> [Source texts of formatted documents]

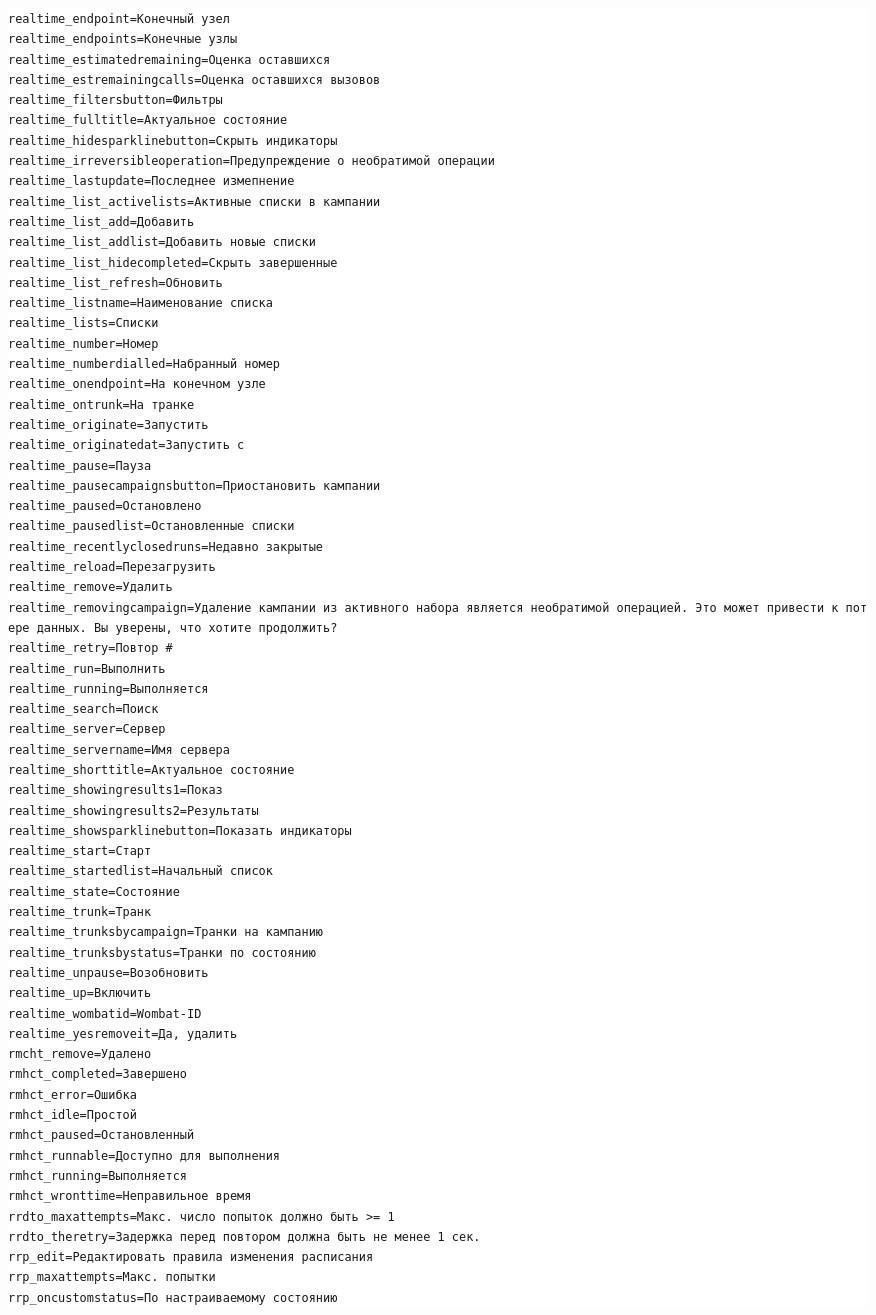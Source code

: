     realtime_endpoint=Конечный узел
    realtime_endpoints=Конечные узлы
    realtime_estimatedremaining=Оценка оставшихся
    realtime_estremainingcalls=Оценка оставшихся вызовов
    realtime_filtersbutton=Фильтры
    realtime_fulltitle=Актуальное состояние
    realtime_hidesparklinebutton=Скрыть индикаторы
    realtime_irreversibleoperation=Предупреждение о необратимой операции
    realtime_lastupdate=Последнее измепнение
    realtime_list_activelists=Активные списки в кампании
    realtime_list_add=Добавить
    realtime_list_addlist=Добавить новые списки
    realtime_list_hidecompleted=Скрыть завершенные
    realtime_list_refresh=Обновить
    realtime_listname=Наименование списка
    realtime_lists=Списки
    realtime_number=Номер
    realtime_numberdialled=Набранный номер
    realtime_onendpoint=На конечном узле
    realtime_ontrunk=На транке
    realtime_originate=Запустить
    realtime_originatedat=Запустить с
    realtime_pause=Пауза
    realtime_pausecampaignsbutton=Приостановить кампании
    realtime_paused=Остановлено
    realtime_pausedlist=Остановленные списки
    realtime_recentlyclosedruns=Недавно закрытые
    realtime_reload=Перезагрузить
    realtime_remove=Удалить
    realtime_removingcampaign=Удаление кампании из активного набора является необратимой операцией. Это может привести к потере данных. Вы уверены, что хотите продолжить? 
    realtime_retry=Повтор #
    realtime_run=Выполнить
    realtime_running=Выполняется
    realtime_search=Поиск
    realtime_server=Сервер
    realtime_servername=Имя сервера
    realtime_shorttitle=Актуальное состояние
    realtime_showingresults1=Показ
    realtime_showingresults2=Результаты
    realtime_showsparklinebutton=Показать индикаторы
    realtime_start=Старт
    realtime_startedlist=Начальный список
    realtime_state=Состояние
    realtime_trunk=Транк
    realtime_trunksbycampaign=Транки на кампанию
    realtime_trunksbystatus=Транки по состоянию
    realtime_unpause=Возобновить
    realtime_up=Включить
    realtime_wombatid=Wombat-ID
    realtime_yesremoveit=Да, удалить
    rmcht_remove=Удалено
    rmhct_completed=Завершено
    rmhct_error=Ошибка
    rmhct_idle=Простой
    rmhct_paused=Остановленный
    rmhct_runnable=Доступно для выполнения
    rmhct_running=Выполняется
    rmhct_wronttime=Неправильное время
    rrdto_maxattempts=Макс. число попыток должно быть >= 1
    rrdto_theretry=Задержка перед повтором должна быть не менее 1 сек.
    rrp_edit=Редактировать правила изменения расписания
    rrp_maxattempts=Макс. попытки
    rrp_oncustomstatus=По настраиваемому состоянию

> [ASSIGNMENT] Reproduce every record exactly; images stay out.

> [TASK ANSWER]
Source code

:     realtime_endpoint=Конечный узел
    realtime_endpoints=Конечные узлы
    realtime_estimatedremaining=Оценка оставшихся
    realtime_estremainingcalls=Оценка оставшихся вызовов
    realtime_filtersbutton=Фильтры
    realtime_fulltitle=Актуальное состояние
    realtime_hidesparklinebutton=Скрыть индикаторы
    realtime_irreversibleoperation=Предупреждение о необратимой операции
    realtime_lastupdate=Последнее измепнение
    realtime_list_activelists=Активные списки в кампании
    realtime_list_add=Добавить
    realtime_list_addlist=Добавить новые списки
    realtime_list_hidecompleted=Скрыть завершенные
    realtime_list_refresh=Обновить
    realtime_listname=Наименование списка
    realtime_lists=Списки
    realtime_number=Номер
    realtime_numberdialled=Набранный номер
    realtime_onendpoint=На конечном узле
    realtime_ontrunk=На транке
    realtime_originate=Запустить
    realtime_originatedat=Запустить с
    realtime_pause=Пауза
    realtime_pausecampaignsbutton=Приостановить кампании
    realtime_paused=Остановлено
    realtime_pausedlist=Остановленные списки
    realtime_recentlyclosedruns=Недавно закрытые
    realtime_reload=Перезагрузить
    realtime_remove=Удалить
    realtime_removingcampaign=Удаление кампании из активного набора является необратимой операцией. Это может привести к потере данных. Вы уверены, что хотите продолжить? 
    realtime_retry=Повтор #
    realtime_run=Выполнить
    realtime_running=Выполняется
    realtime_search=Поиск
    realtime_server=Сервер
    realtime_servername=Имя сервера
    realtime_shorttitle=Актуальное состояние
    realtime_showingresults1=Показ
    realtime_showingresults2=Результаты
    realtime_showsparklinebutton=Показать индикаторы
    realtime_start=Старт
    realtime_startedlist=Начальный список
    realtime_state=Состояние
    realtime_trunk=Транк
    realtime_trunksbycampaign=Транки на кампанию
    realtime_trunksbystatus=Транки по состоянию
    realtime_unpause=Возобновить
    realtime_up=Включить
    realtime_wombatid=Wombat-ID
    realtime_yesremoveit=Да, удалить
    rmcht_remove=Удалено
    rmhct_completed=Завершено
    rmhct_error=Ошибка
    rmhct_idle=Простой
    rmhct_paused=Остановленный
    rmhct_runnable=Доступно для выполнения
    rmhct_running=Выполняется
    rmhct_wronttime=Неправильное время
    rrdto_maxattempts=Макс. число попыток должно быть >= 1
    rrdto_theretry=Задержка перед повтором должна быть не менее 1 сек.
    rrp_edit=Редактировать правила изменения расписания
    rrp_maxattempts=Макс. попытки
    rrp_oncustomstatus=По настраиваемому состоянию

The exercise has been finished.